De kwaliteit van deze wijnen blijkt niet uit juichende juryrapporten of een hoge veilingwaarde. Het zit hem eerder in het feit dat het eten op je bord lekkerder smaakt met een glaasje beaujolais erbij. Deze wijn is geen artistiek statement, maar doet je denken aan een zomerse picknick. Dikdoeneriggepraat over aroma’s zul je hier dan ook niet horen, zelfs niet van de wijnmakers. Nee, hier wordt er vaak pas halverwege de maaltijd even stilgestaan bij de wijn. Midden in het gesprek of na een lachsalvo neemt iemand een slokje, werpt een blik op de fles en zegt dan, ‘Hé, wat een lekkere wijn!’

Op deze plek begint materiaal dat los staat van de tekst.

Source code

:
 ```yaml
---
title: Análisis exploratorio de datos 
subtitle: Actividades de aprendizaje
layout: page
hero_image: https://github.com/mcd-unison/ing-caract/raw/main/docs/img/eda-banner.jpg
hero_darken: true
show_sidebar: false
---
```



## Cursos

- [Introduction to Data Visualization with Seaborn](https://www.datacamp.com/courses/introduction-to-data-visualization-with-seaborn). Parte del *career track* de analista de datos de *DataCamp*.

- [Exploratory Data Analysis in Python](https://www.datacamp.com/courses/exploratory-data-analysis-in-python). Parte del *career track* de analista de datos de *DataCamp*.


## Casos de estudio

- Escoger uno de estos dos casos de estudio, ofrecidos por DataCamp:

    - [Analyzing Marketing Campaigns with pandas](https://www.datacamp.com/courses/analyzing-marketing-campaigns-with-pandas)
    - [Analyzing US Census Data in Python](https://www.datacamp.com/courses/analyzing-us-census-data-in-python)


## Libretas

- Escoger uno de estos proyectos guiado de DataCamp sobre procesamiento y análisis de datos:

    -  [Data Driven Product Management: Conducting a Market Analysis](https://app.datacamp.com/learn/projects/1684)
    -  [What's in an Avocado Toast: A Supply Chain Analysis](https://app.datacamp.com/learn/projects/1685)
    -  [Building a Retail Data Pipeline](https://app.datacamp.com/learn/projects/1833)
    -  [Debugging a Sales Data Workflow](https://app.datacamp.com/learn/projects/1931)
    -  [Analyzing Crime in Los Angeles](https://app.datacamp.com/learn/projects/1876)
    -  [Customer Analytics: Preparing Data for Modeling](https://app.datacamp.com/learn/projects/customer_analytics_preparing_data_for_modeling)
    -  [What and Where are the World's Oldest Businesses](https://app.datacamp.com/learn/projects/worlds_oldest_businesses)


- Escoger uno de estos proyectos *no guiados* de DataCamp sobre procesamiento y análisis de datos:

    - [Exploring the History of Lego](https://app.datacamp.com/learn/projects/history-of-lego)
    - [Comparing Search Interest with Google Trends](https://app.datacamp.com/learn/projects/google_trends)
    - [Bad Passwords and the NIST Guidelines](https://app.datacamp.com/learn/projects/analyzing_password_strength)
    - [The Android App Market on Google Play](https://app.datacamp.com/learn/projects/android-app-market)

De streek is al even toegankelijk als de wijn die er zijn oorsprong vindt. De Beaujolais is centraal gelegen en staat bekend om zijn gastvrijheid, iets wat zeker niet van alle Franse regio’s gezegd kan worden. Het landschap oogt vriendelijk, als één groot aquarelschilderij. De wegen die zich door met wijngaarden begroeide heuvels slingeren vertonen hier en daar onverwachte bochten – daar was eeuwen geleden misschien wel een geschil over de eigendom van een perceel. Op weg naar de Suniers passeer ik geitenboerderijen en restaurantjes met op de gevel een schoolbord waarop met krijt het menu geschreven staat. En – hoe kan het ook anders – dorpjes met in het midden een pleintje en een eeuwenoude kerk.

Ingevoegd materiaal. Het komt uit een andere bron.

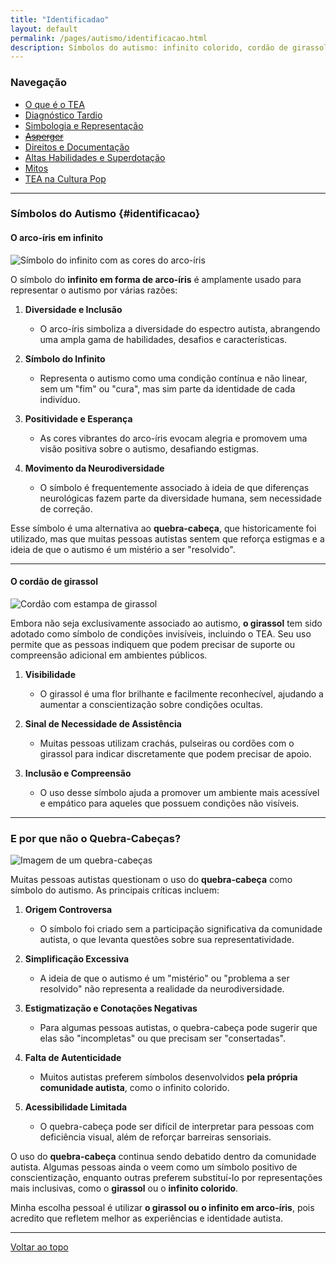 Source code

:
 ```yaml
---
title: "Identificadao"
layout: default
permalink: /pages/autismo/identificacao.html
description: Símbolos do autismo: infinito colorido, cordão de girassol, quebra-cabeça e representações na neurodiversidade.
---
```


### Navegação

- [O que é o TEA](/pages/autismo/autismo.html)
- [Diagnóstico Tardio](/pages/autismo/teadultos.html)
- [Simbologia e Representação](/pages/autismo/identificadao.html)
- [~~Asperger~~](/pages/autismo/asperger.html)
- [Direitos e Documentação](/pages/autismo/direitos.html)
- [Altas Habilidades e Superdotação](/pages/autismo/habilidades.html)
- [Mitos](/pages/autismo/mitos.html)
- [TEA na Cultura Pop](/pages/autismo/namidia.html)

---

### Símbolos do Autismo {#identificacao}

#### O arco-íris em infinito

![Símbolo do infinito com as cores do arco-íris](https://itxesco.github.io/assets/figuras/autismo/infinito.jpg)

O símbolo do **infinito em forma de arco-íris** é amplamente usado para representar o autismo por várias razões:

1. **Diversidade e Inclusão**  
   - O arco-íris simboliza a diversidade do espectro autista, abrangendo uma ampla gama de habilidades, desafios e características.

2. **Símbolo do Infinito**  
   - Representa o autismo como uma condição contínua e não linear, sem um "fim" ou "cura", mas sim parte da identidade de cada indivíduo.

3. **Positividade e Esperança**  
   - As cores vibrantes do arco-íris evocam alegria e promovem uma visão positiva sobre o autismo, desafiando estigmas.

4. **Movimento da Neurodiversidade**  
   - O símbolo é frequentemente associado à ideia de que diferenças neurológicas fazem parte da diversidade humana, sem necessidade de correção.

Esse símbolo é uma alternativa ao **quebra-cabeça**, que historicamente foi utilizado, mas que muitas pessoas autistas sentem que reforça estigmas e a ideia de que o autismo é um mistério a ser "resolvido".

---

#### O cordão de girassol

![Cordão com estampa de girassol](https://itxesco.github.io/assets/figuras/autismo/tea_adulto.jpg)

Embora não seja exclusivamente associado ao autismo, **o girassol** tem sido adotado como símbolo de condições invisíveis, incluindo o TEA. Seu uso permite que as pessoas indiquem que podem precisar de suporte ou compreensão adicional em ambientes públicos.

1. **Visibilidade**  
   - O girassol é uma flor brilhante e facilmente reconhecível, ajudando a aumentar a conscientização sobre condições ocultas.

2. **Sinal de Necessidade de Assistência**  
   - Muitas pessoas utilizam crachás, pulseiras ou cordões com o girassol para indicar discretamente que podem precisar de apoio.

3. **Inclusão e Compreensão**  
   - O uso desse símbolo ajuda a promover um ambiente mais acessível e empático para aqueles que possuem condições não visíveis.

---

### E por que não o Quebra-Cabeças?

![Imagem de um quebra-cabeças](https://itxesco.github.io/assets/figuras/autismo/quebra.jpg)

Muitas pessoas autistas questionam o uso do **quebra-cabeça** como símbolo do autismo. As principais críticas incluem:

1. **Origem Controversa**  
   - O símbolo foi criado sem a participação significativa da comunidade autista, o que levanta questões sobre sua representatividade.

2. **Simplificação Excessiva**  
   - A ideia de que o autismo é um "mistério" ou "problema a ser resolvido" não representa a realidade da neurodiversidade.

3. **Estigmatização e Conotações Negativas**  
   - Para algumas pessoas autistas, o quebra-cabeça pode sugerir que elas são "incompletas" ou que precisam ser "consertadas".

4. **Falta de Autenticidade**  
   - Muitos autistas preferem símbolos desenvolvidos **pela própria comunidade autista**, como o infinito colorido.

5. **Acessibilidade Limitada**  
   - O quebra-cabeça pode ser difícil de interpretar para pessoas com deficiência visual, além de reforçar barreiras sensoriais.

O uso do **quebra-cabeça** continua sendo debatido dentro da comunidade autista. Algumas pessoas ainda o veem como um símbolo positivo de conscientização, enquanto outras preferem substituí-lo por representações mais inclusivas, como o **girassol** ou o **infinito colorido**.

Minha escolha pessoal é utilizar **o girassol ou o infinito em arco-íris**, pois acredito que refletem melhor as experiências e identidade autista.

---

[Voltar ao topo](#top)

Sunier en ik rijden de heuvel af naar zijn woonplaats Avenas. Langs de weg, die ooit deel uitmaakte van de Romeinse Via Appia tussen Lyon en Boulogne, rijst de 12de-eeuwse Notre Dame op. De kerk, die iets plomper is dan de meeste andere die ik heb gezien, herbergt een bijzonder fraai gedecoreerd middeleeuws altaar; volgens de reisgidsen een van de mooiste van het hele land. En toch wijst een heel bescheiden bordje de weg erheen. Ook op toeristisch gebied doen ze hier kennelijk niet aan dikdoenerij.

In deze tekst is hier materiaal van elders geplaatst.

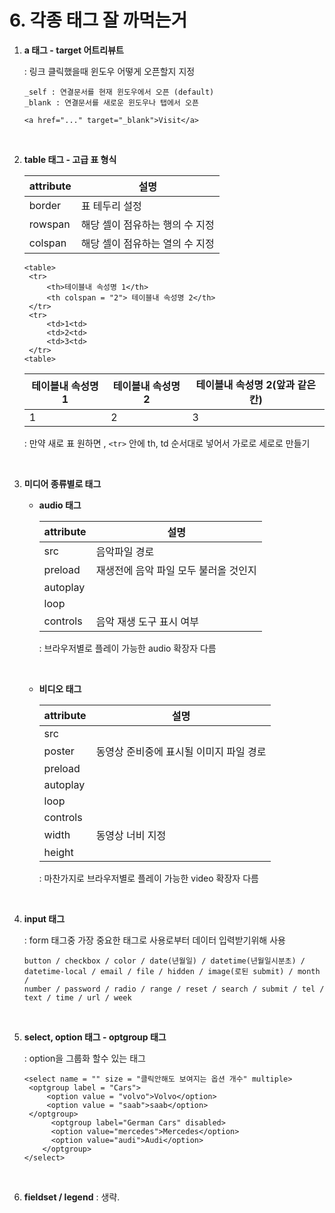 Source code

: # 6. 각종 태그 잘 까먹는거

1. **a 태그 - target 어트리뷰트**

   : 링크 클릭했을때 윈도우 어떻게 오픈할지 지정

   ```
   _self : 연결문서를 현재 윈도우에서 오픈 (default)
   _blank : 연결문서를 새로운 윈도우나 탭에서 오픈
   ```

   ```
   <a href="..." target="_blank">Visit</a>	
   ```

   <br>

2. **table 태그 - 고급 표 형식**

   | attribute | 설명                            |
   | --------- | ------------------------------- |
   | border    | 표 테두리 설정                  |
   | rowspan   | 해당 셀이 점유하는 행의 수 지정 |
   | colspan   | 해당 셀이 점유하는 열의 수 지정 |

   ```
   <table>
   	<tr>
   		<th>테이블내 속성명 1</th>
   		<th colspan = "2"> 테이블내 속성명 2</th>
   	</tr>
   	<tr>
   		<td>1<td>
   		<td>2<td>
   		<td>3<td>
   	</tr>
   <table>
   ```

   | 테이블내 속성명 1 | 테이블내 속성명 2 | 테이블내 속성명 2(앞과 같은 칸) |
   | ----------------- | ----------------- | ------------------------------- |
   | 1                 | 2                 | 3                               |

   : 만약 새로 표 원하면 , `<tr>` 안에 th, td 순서대로 넣어서 가로로 세로로 만들기

   <br>

3. **미디어 종류별로 태그**

   - **audio 태그**

     | attribute | 설명                                  |
     | --------- | ------------------------------------- |
     | src       | 음악파일 경로                         |
     | preload   | 재생전에 음악 파일 모두 불러올 것인지 |
     | autoplay  |                                       |
     | loop      |                                       |
     | controls  | 음악 재생 도구 표시 여부              |

     : 브라우저별로 플레이 가능한 audio 확장자 다름

     <br>

   - **비디오 태그**

     | attribute | 설명                                    |
     | --------- | --------------------------------------- |
     | src       |                                         |
     | poster    | 동영상 준비중에 표시될 이미지 파일 경로 |
     | preload   |                                         |
     | autoplay  |                                         |
     | loop      |                                         |
     | controls  |                                         |
     | width     | 동영상 너비 지정                        |
     | height    |                                         |

     : 마찬가지로 브라우저별로 플레이 가능한 video 확장자 다름

   <br>

4. **input 태그**

   : form 태그중 가장 중요한 태그로 사용로부터 데이터 입력받기위해 사용

   ```
   button / checkbox / color / date(년월일) / datetime(년월일시분초) / 
   datetime-local / email / file / hidden / image(로된 submit) / month / 
   number / password / radio / range / reset / search / submit / tel /
   text / time / url / week
   ```

   <br>

5. **select, option 태그 - optgroup 태그**

   : option을 그룹화 할수 있는 태그

   ```
   <select name = "" size = "클릭안해도 보여지는 옵션 개수" multiple>
   	<optgroup label = "Cars">
   		<option value = "volvo">Volvo</option>
   		<option value = "saab">saab</option>
   	</optgroup>
         <optgroup label="German Cars" disabled>
         <option value="mercedes">Mercedes</option>
         <option value="audi">Audi</option>
       </optgroup>
   </select> 
   ```

   <br>

6. **fieldset / legend** : 생략. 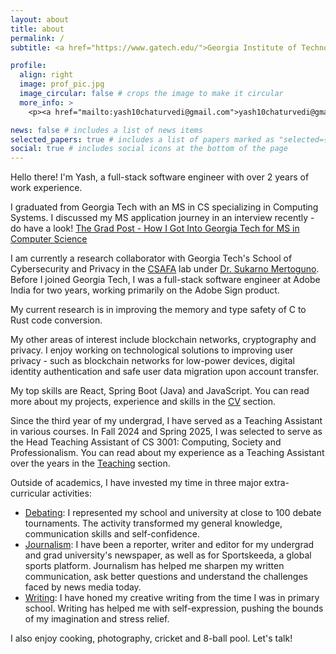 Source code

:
 ```yaml
---
layout: about
title: about
permalink: /
subtitle: <a href="https://www.gatech.edu/">Georgia Institute of Technology</a>

profile:
  align: right
  image: prof_pic.jpg
  image_circular: false # crops the image to make it circular
  more_info: >
    <p><a href="mailto:yash10chaturvedi@gmail.com">yash10chaturvedi@gmail.com</a></p>

news: false # includes a list of news items
selected_papers: true # includes a list of papers marked as "selected={true}"
social: true # includes social icons at the bottom of the page
---
```


Hello there! I'm Yash, a full-stack software engineer with over 2 years of work experience.

I graduated from Georgia Tech with an MS in CS specializing in Computing Systems. I discussed my MS application journey in an interview recently - do have a look! <a href="https://thegradpost.com/how-i-got-into-georgia-tech-for-ms-in-computer-science/">The Grad Post - How I Got Into Georgia Tech for MS in Computer Science</a>

I am currently a research collaborator with Georgia Tech's School of Cybersecurity and Privacy in the <a href="https://sites.gatech.edu/csafa/">CSAFA</a> lab under <a href="https://sites.gatech.edu/karno/">Dr. Sukarno Mertoguno</a>. Before I joined Georgia Tech, I was a full-stack software engineer at Adobe India for two years, working primarily on the Adobe Sign product.

My current research is in improving the memory and type safety of C to Rust code conversion.

My other areas of interest include blockchain networks, cryptography and privacy. I enjoy working on technological solutions to improving user privacy - such as blockchain networks for low-power devices, digital identity authentication and safe user data migration upon account transfer.

My top skills are React, Spring Boot (Java) and JavaScript. You can read more about my projects, experience and skills in the [CV](/cv/) section.

Since the third year of my undergrad, I have served as a Teaching Assistant in various courses. In Fall 2024 and Spring 2025, I was selected to serve as the Head Teaching Assistant of CS 3001: Computing, Society and Professionalism. You can read about my experience as a Teaching Assistant over the years in the [Teaching](/teaching/) section.

Outside of academics, I have invested my time in three major extra-curricular activities:

- [Debating](/debating/): I represented my school and university at close to 100 debate tournaments. The activity transformed my general knowledge, communication skills and self-confidence.
- [Journalism](/journalism/): I have been a reporter, writer and editor for my undergrad and grad university's newspaper, as well as for Sportskeeda, a global sports platform. Journalism has helped me sharpen my written communication, ask better questions and understand the challenges faced by news media today.
- [Writing](/writing/): I have honed my creative writing from the time I was in primary school. Writing has helped me with self-expression, pushing the bounds of my imagination and stress relief.

I also enjoy cooking, photography, cricket and 8-ball pool. Let's talk!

Het altaar is werkelijk prachtig. Nadat we Christus en de twaalf apostelen goed bekeken hebben, neemt Sunier me mee naar de bar van Le Relais des Sapins (‘Herberg de Dennen’). Een man pakt hem breed grijnzend bij de schouders en omhelst hem allerhartelijkst.
‘De burgemeester,’ zegt Sunier me wanneer we zijn gaan zitten. ‘Zoals je weet kom ik van buiten, maar dat vormt in de Beaujolais geen probleem.’
Eén ding heb ik ondertussen wel geleerd: hier speelt het leven zich af in openbare gelegenheden. Men treft elkaar in het restaurant, op de markt, op het dorpsplein, in de winkeltjes waar de reiziger bij vertrek een hartelijk ‘Bon voyage!’ wordt nageroepen. Mensen stellen zich in het café zelfs aan vreemden voor.
‘Zit je met een leeg glas, dan laten ze het volschenken,’ zegt Sunier. ‘En voor je het weet heb je met iedereen kennisgemaakt.’
Ik schrijf al twintig jaar over wijn, maar heb in al die tijd de Beaujolais nooit aangedaan. De bloeiperiode van het wijntoerisme, die begon in de jaren ’90 toen Amerikaanse liefhebbers beroemde wijnhuizen en restaurants gingen bezoeken in onder meer de Napa Valley, Toscane en Bordeaux, is aan de Beaujolais volstrekt voorbijgegaan. Vóór de Tweede Wereldoorlog konden wijnen uit deze streek zich meten met de beste van heel Frankrijk. In 1935 werd het Franse appellation contrôlée-systeem ingesteld: voortaan mocht een product alleen naar een plaats wor-den vernoemd wanneer de basisingrediënten daar daadwerkelijk vandaan kwamen. Met het keurmerk wilde men tevens voorkomen dat wijnmakers uit de Bourgogne hun goedkopere pinot noir verbonden aan dorpen uit de Beaujolais. Dit illustreert hoeveel cachet de beaujolais in die tijd had. Maar in 1945 was de lokale economie volledig ingestort. Wijnhuizen waren massaal overgegaan op productiemethoden die grotere oogsten beloofden – en veel meer winst – zonder dat er extra grond hoefde te worden bewerkt. De tere gamaydruif, die in de streek het meest werd geteeld, kon echter niet tegen de chemische bestrijdingsmiddelen. En zo gebeurde het dat er in de jaren ’90 voor een fles bourgogne gemakkelijk zo’n 300 euro werd neergeteld, terwijl de beaujolais gedegradeerde tot een onbeduidend slobberwijntje.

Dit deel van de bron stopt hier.